Time To Leave the .NET 3.5 Behind

by Dmitry Kirsanov 24. September 2012 08:32

For some software companies, the .NET Framework 3.5 is the current production version. However, it was also very problematic release because of the deployment issues. Windows Vista machines didn’t have it installed by default, so many companies continued to use 2.0 as much as they could, but then Windows 7 had it installed by default, so it became the new standard. But Windows 8 changed it all.

In Windows 8, the .NET Framework became the feature, just like it was in Windows Server 2008, but now it also became harder to install. While in some cases you just have to install the feature, by going to Settings\Control Panel\Programs\Turn Windows Features on or off, in some cases it just doesn’t work.

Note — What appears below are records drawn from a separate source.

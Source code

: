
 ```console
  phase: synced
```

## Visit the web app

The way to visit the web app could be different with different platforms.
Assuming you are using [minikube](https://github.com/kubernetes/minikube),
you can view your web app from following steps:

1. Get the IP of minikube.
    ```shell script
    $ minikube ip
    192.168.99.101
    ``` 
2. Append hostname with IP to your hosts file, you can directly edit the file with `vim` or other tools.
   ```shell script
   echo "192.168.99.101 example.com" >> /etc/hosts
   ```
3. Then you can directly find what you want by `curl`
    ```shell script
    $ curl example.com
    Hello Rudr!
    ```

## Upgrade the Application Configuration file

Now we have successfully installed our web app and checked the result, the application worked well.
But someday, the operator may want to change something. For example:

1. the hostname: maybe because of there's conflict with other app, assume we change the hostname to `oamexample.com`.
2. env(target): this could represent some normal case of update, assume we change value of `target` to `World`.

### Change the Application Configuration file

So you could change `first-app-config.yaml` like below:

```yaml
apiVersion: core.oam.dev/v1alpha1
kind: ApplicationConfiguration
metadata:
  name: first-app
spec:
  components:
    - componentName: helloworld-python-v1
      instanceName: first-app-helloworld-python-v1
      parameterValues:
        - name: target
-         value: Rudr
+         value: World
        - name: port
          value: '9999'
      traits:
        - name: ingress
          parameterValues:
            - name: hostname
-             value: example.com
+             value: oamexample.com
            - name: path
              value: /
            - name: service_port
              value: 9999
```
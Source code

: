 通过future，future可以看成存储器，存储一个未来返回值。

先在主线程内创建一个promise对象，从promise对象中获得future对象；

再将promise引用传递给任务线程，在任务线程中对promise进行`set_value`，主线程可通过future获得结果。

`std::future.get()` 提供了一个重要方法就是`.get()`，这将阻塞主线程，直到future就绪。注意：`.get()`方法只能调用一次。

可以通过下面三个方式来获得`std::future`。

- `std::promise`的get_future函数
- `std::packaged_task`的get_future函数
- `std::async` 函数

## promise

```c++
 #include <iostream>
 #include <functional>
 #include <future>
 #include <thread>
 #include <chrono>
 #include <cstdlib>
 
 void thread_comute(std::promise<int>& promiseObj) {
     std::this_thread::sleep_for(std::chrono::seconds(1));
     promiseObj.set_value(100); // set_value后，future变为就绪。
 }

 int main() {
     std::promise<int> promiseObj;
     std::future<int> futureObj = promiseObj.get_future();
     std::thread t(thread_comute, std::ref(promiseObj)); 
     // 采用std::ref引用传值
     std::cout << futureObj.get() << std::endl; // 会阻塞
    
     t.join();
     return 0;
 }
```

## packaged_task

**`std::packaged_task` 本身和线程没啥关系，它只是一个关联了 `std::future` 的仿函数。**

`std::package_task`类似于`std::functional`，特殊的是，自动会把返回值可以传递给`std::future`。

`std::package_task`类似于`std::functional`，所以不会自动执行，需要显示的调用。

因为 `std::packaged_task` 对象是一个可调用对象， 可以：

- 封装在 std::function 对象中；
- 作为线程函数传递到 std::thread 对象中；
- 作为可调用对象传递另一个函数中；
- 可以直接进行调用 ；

Either it can’t find files (and they are not copied to your hard drive during the installation, as it was in Windows Server 2008) or the checksum of files will not match the one from the original media.

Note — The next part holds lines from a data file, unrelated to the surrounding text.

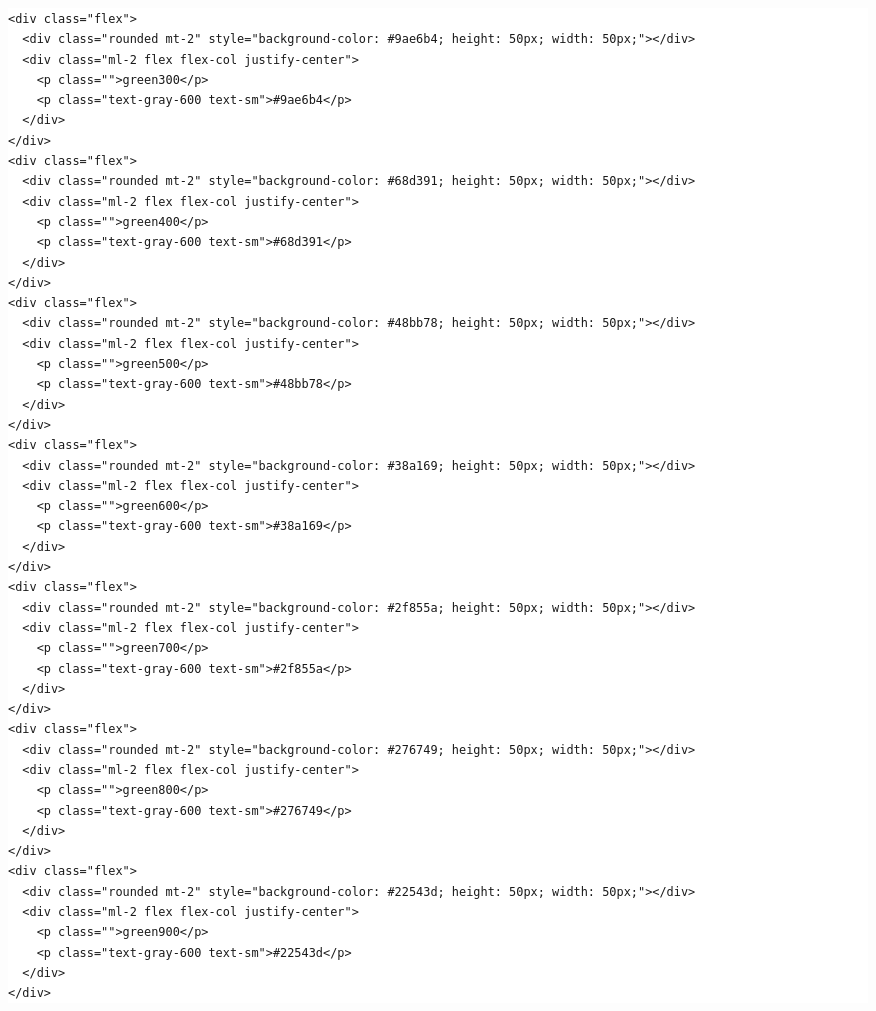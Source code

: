     <div class="flex">
      <div class="rounded mt-2" style="background-color: #9ae6b4; height: 50px; width: 50px;"></div>
      <div class="ml-2 flex flex-col justify-center">
        <p class="">green300</p>
        <p class="text-gray-600 text-sm">#9ae6b4</p>
      </div>
    </div>
    <div class="flex">
      <div class="rounded mt-2" style="background-color: #68d391; height: 50px; width: 50px;"></div>
      <div class="ml-2 flex flex-col justify-center">
        <p class="">green400</p>
        <p class="text-gray-600 text-sm">#68d391</p>
      </div>
    </div>
    <div class="flex">
      <div class="rounded mt-2" style="background-color: #48bb78; height: 50px; width: 50px;"></div>
      <div class="ml-2 flex flex-col justify-center">
        <p class="">green500</p>
        <p class="text-gray-600 text-sm">#48bb78</p>
      </div>
    </div>
    <div class="flex">
      <div class="rounded mt-2" style="background-color: #38a169; height: 50px; width: 50px;"></div>
      <div class="ml-2 flex flex-col justify-center">
        <p class="">green600</p>
        <p class="text-gray-600 text-sm">#38a169</p>
      </div>
    </div>
    <div class="flex">
      <div class="rounded mt-2" style="background-color: #2f855a; height: 50px; width: 50px;"></div>
      <div class="ml-2 flex flex-col justify-center">
        <p class="">green700</p>
        <p class="text-gray-600 text-sm">#2f855a</p>
      </div>
    </div>
    <div class="flex">
      <div class="rounded mt-2" style="background-color: #276749; height: 50px; width: 50px;"></div>
      <div class="ml-2 flex flex-col justify-center">
        <p class="">green800</p>
        <p class="text-gray-600 text-sm">#276749</p>
      </div>
    </div>
    <div class="flex">
      <div class="rounded mt-2" style="background-color: #22543d; height: 50px; width: 50px;"></div>
      <div class="ml-2 flex flex-col justify-center">
        <p class="">green900</p>
        <p class="text-gray-600 text-sm">#22543d</p>
      </div>
    </div>

  </div>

I’ve seen quite funny situation, when using a simple command like this:
DISM /Online /Enable-Feature /FeatureName:NetFx3 /All /LimitAccess /Source:d:\sources\sxs
produces an error if you are using file share or mounted ISO file as the source, but if that’s the DVD that was actually used for installation and was produced from the mentioned ISO file – it works.

So my point is – you will have to collaborate closely with system administrators and will waste a lot of time in troubleshooting bugs you wouldn’t have if you would either target your application to another version of .NET framework or use another operating system.

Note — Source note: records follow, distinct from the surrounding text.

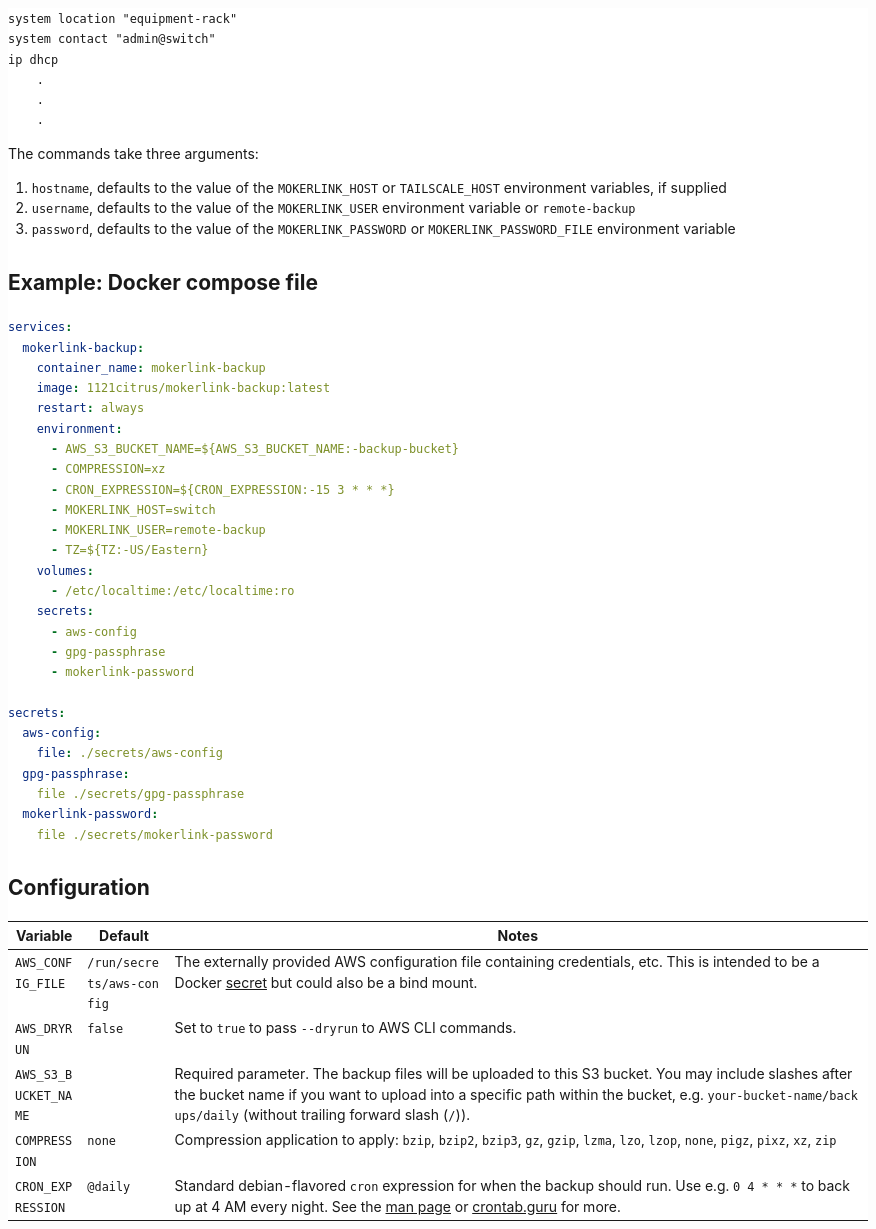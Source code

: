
 ```console
system location "equipment-rack"
system contact "admin@switch"
ip dhcp
    .
    .
    .
```

The commands take three arguments:

1. `hostname`, defaults to the value of the `MOKERLINK_HOST` or `TAILSCALE_HOST` environment variables, if supplied
1. `username`, defaults to the value of the `MOKERLINK_USER` environment variable or `remote-backup`
1. `password`, defaults to the value of the `MOKERLINK_PASSWORD` or `MOKERLINK_PASSWORD_FILE` environment variable

## Example: Docker compose file

```yml
services: 
  mokerlink-backup:
    container_name: mokerlink-backup
    image: 1121citrus/mokerlink-backup:latest
    restart: always
    environment:
      - AWS_S3_BUCKET_NAME=${AWS_S3_BUCKET_NAME:-backup-bucket}
      - COMPRESSION=xz
      - CRON_EXPRESSION=${CRON_EXPRESSION:-15 3 * * *}
      - MOKERLINK_HOST=switch
      - MOKERLINK_USER=remote-backup
      - TZ=${TZ:-US/Eastern}
    volumes:
      - /etc/localtime:/etc/localtime:ro
    secrets:
      - aws-config
      - gpg-passphrase
      - mokerlink-password

secrets:
  aws-config:
    file: ./secrets/aws-config
  gpg-passphrase:
    file ./secrets/gpg-passphrase
  mokerlink-password:
    file ./secrets/mokerlink-password
```

## Configuration

Variable | Default | Notes
--- | --- | ---
`AWS_CONFIG_FILE` | `/run/secrets/aws-config` | The externally provided AWS configuration file containing credentials, etc. This is intended to be a Docker [secret](https://docs.docker.com/compose/how-tos/use-secrets/) but could also be a bind mount.
`AWS_DRYRUN` | `false` | Set to `true` to pass `--dryrun` to AWS CLI commands.
`AWS_S3_BUCKET_NAME` |  | Required parameter. The backup files will be uploaded to this S3 bucket. You may include slashes after the bucket name if you want to upload into a specific path within the bucket, e.g. `your-bucket-name/backups/daily` (without trailing forward slash (`/`)).
`COMPRESSION` | `none` | Compression application to apply: `bzip`, `bzip2`, `bzip3`, `gz`, `gzip`, `lzma`, `lzo`, `lzop`, `none`, `pigz`, `pixz`, `xz`, `zip`
`CRON_EXPRESSION` | `@daily` | Standard debian-flavored `cron` expression for when the backup should run. Use e.g. `0 4 * * *` to back up at 4 AM every night. See the [man page](http://man7.org/linux/man-pages/man8/cron.8.html) or [crontab.guru](https://crontab.guru/) for more.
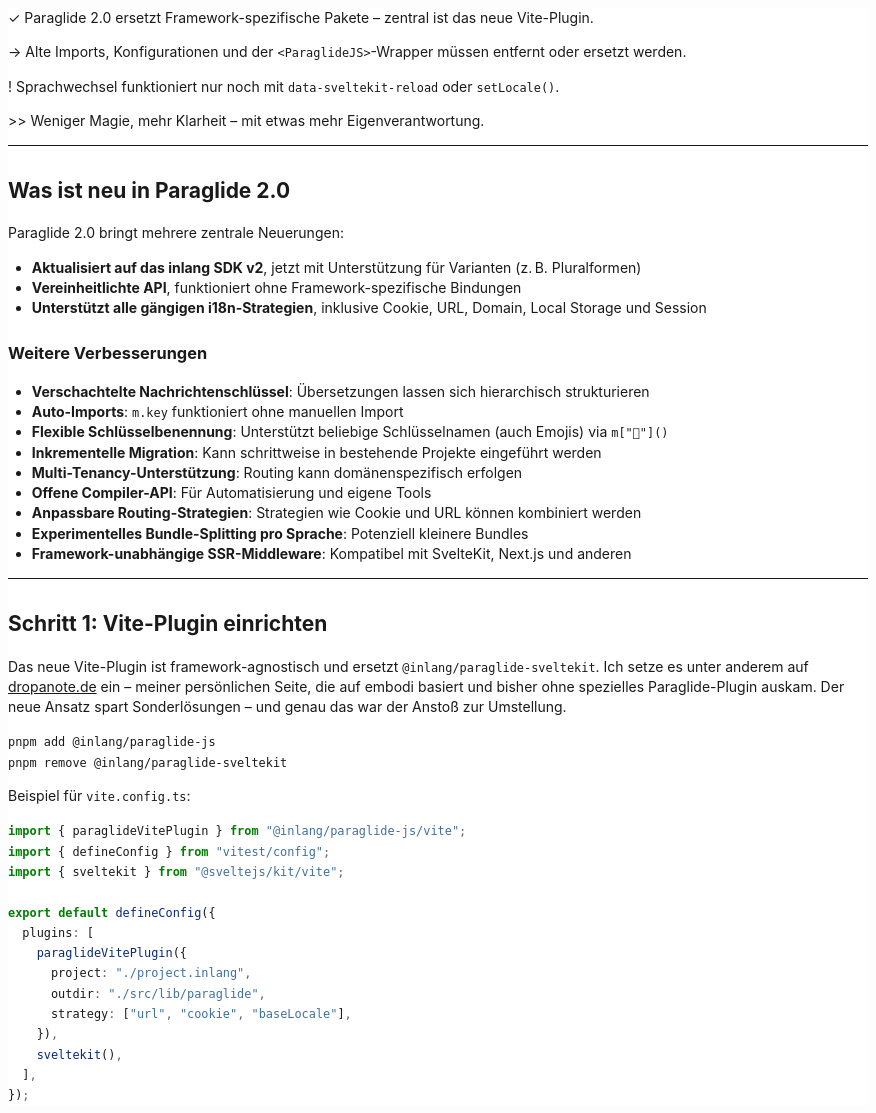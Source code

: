 ✓ Paraglide 2.0 ersetzt Framework-spezifische Pakete – zentral ist das neue Vite-Plugin.

→ Alte Imports, Konfigurationen und der `<ParaglideJS>`-Wrapper müssen entfernt oder ersetzt werden.

! Sprachwechsel funktioniert nur noch mit `data-sveltekit-reload` oder `setLocale()`.

\>> Weniger Magie, mehr Klarheit – mit etwas mehr Eigenverantwortung.

---

## Was ist neu in Paraglide 2.0

Paraglide 2.0 bringt mehrere zentrale Neuerungen:

- **Aktualisiert auf das inlang SDK v2**, jetzt mit Unterstützung für Varianten (z. B. Pluralformen)
- **Vereinheitlichte API**, funktioniert ohne Framework-spezifische Bindungen
- **Unterstützt alle gängigen i18n-Strategien**, inklusive Cookie, URL, Domain, Local Storage und Session

### Weitere Verbesserungen

- **Verschachtelte Nachrichtenschlüssel**: Übersetzungen lassen sich hierarchisch strukturieren
- **Auto-Imports**: `m.key` funktioniert ohne manuellen Import
- **Flexible Schlüsselbenennung**: Unterstützt beliebige Schlüsselnamen (auch Emojis) via `m["🍌"]()`
- **Inkrementelle Migration**: Kann schrittweise in bestehende Projekte eingeführt werden
- **Multi-Tenancy-Unterstützung**: Routing kann domänenspezifisch erfolgen
- **Offene Compiler-API**: Für Automatisierung und eigene Tools
- **Anpassbare Routing-Strategien**: Strategien wie Cookie und URL können kombiniert werden
- **Experimentelles Bundle-Splitting pro Sprache**: Potenziell kleinere Bundles
- **Framework-unabhängige SSR-Middleware**: Kompatibel mit SvelteKit, Next.js und anderen

---

## Schritt 1: Vite-Plugin einrichten

Das neue Vite-Plugin ist framework-agnostisch und ersetzt `@inlang/paraglide-sveltekit`. Ich setze es unter anderem auf [dropanote.de](https://dropanote.de) ein – meiner persönlichen Seite, die auf embodi basiert und bisher ohne spezielles Paraglide-Plugin auskam. Der neue Ansatz spart Sonderlösungen – und genau das war der Anstoß zur Umstellung.

```bash
pnpm add @inlang/paraglide-js
pnpm remove @inlang/paraglide-sveltekit
```

Beispiel für `vite.config.ts`:

```ts
import { paraglideVitePlugin } from "@inlang/paraglide-js/vite";
import { defineConfig } from "vitest/config";
import { sveltekit } from "@sveltejs/kit/vite";

export default defineConfig({
  plugins: [
    paraglideVitePlugin({
      project: "./project.inlang",
      outdir: "./src/lib/paraglide",
      strategy: ["url", "cookie", "baseLocale"],
    }),
    sveltekit(),
  ],
});
```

If your application is aimed at normal users and not corporations, then you would have a good chance of people just getting tired of installation hassle and just switch to another product. Not an option, right? But two options still exist:

.NET 4.5

Shipped with Microsoft Visual Studio 2012, .NET Framework version 4.5 is the new standard, which is incompatible with Windows XP / Server 2003. You must have Windows Vista SP2 and up to install .NET Framework 4.5.

.NET 4.0

Shipped with Visual Studio 2010, the .NET Framework 4.0 is still compatible with Microsoft Windows XP SP3, so might be an option if you want to get rid of 3.5 but can’t leave the XP users behind. This is especially relevant for those supporting large corporations, who still have to use Windows XP.

Both 4.0 and 4.5 are installed using the installer packages or via Windows Updates, excerpt the ASP.NET 4.5 which is still a feature in Windows 8. So unless you are creating the website that uses all the perks of ASP.NET 4.5, like bundling or minification, then perhaps you should target your project at version 4.0 to cover users of Windows XP but still use the latest features of .NET framework.